Thursday, May 7, 2009

Father Knows Best: A Missive on the Patriarchal Nature of Familial Relations and Societal Structures in Late 16th Century Protestant Germany

Having signed myself up to research that rather nebulous designation of human communal organization, the family, I found myself overwhelmed. Had I the temerity to venture within the dusty confines of my MEH textbook, a veritable deluge of facts would have rained down upon my person and flattened my frontal lobe. Thus, I was compelled to continue and complete my investigation on youtube. After much time spent researching (that is, watching Soulja Boy music videos with a mixture of amusement and awed horror), I came upon the introduction for a television show that occurred early in American broadcasting history, "Father Knows Best."

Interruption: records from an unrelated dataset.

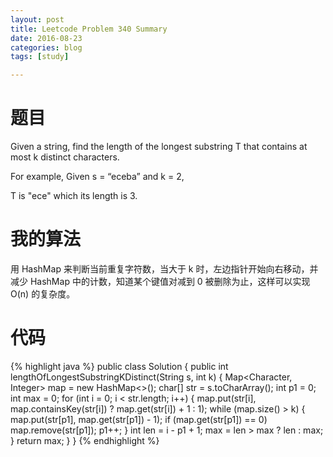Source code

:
```yaml
---
layout: post
title: Leetcode Problem 340 Summary
date: 2016-08-23
categories: blog
tags: [study]

---
```


# 题目

Given a string, find the length of the longest substring T that contains at most k distinct characters.

For example, Given s = “eceba” and k = 2,

T is "ece" which its length is 3.

# 我的算法

用 HashMap 来判断当前重复字符数，当大于 k 时，左边指针开始向右移动，并减少 HashMap 中的计数，知道某个键值对减到 0 被删除为止，这样可以实现 O(n) 的复杂度。

# 代码

{% highlight java %}
public class Solution {
    public int lengthOfLongestSubstringKDistinct(String s, int k) {
        Map<Character, Integer> map = new HashMap<>();
        char[] str = s.toCharArray();
        int p1 = 0;
        int max = 0;
        for (int i = 0; i < str.length; i++) {
            map.put(str[i], map.containsKey(str[i]) ? map.get(str[i]) + 1 : 1);
            while (map.size() > k) {
                map.put(str[p1], map.get(str[p1]) - 1);
                if (map.get(str[p1]) == 0) map.remove(str[p1]);
                p1++;
            }
            int len = i - p1 + 1;
            max = len > max ? len : max;
        }
        return max;
    }
}
{% endhighlight %}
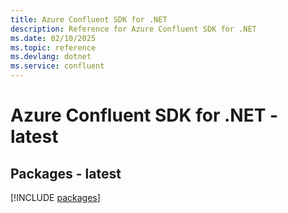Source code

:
 ```yaml
---
title: Azure Confluent SDK for .NET
description: Reference for Azure Confluent SDK for .NET
ms.date: 02/10/2025
ms.topic: reference
ms.devlang: dotnet
ms.service: confluent
---
```

# Azure Confluent SDK for .NET - latest
## Packages - latest
[!INCLUDE [packages](confluent-index.md)]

What has this to do with late 16th century Protestant Germany, the prospect of receiving which information you so titillatingly promised in your title, you ask of me (and in a rather stilted fashion, I might add). Well, if you hadn't realized this most obvious fact already, "Father Knows Best" was the case at that time, in that place, for those people. Though Luther believed in spiritual equality between the sexes, such was not so where politics and economics were involved. He considered women to be wanton harlots whose shortcomings could only be remedied by the "governance of a godly husband" (Coffin 488). Protestants also elevated the family, as well as the married couple to a position almost of godliness and holiness, and it was up to the father to make sure his little ones were well aware of the who-what and what-now of the finer points of religion. In short, it probably wouldn't have been that fun to be alive in late 16th century Protestant Germany.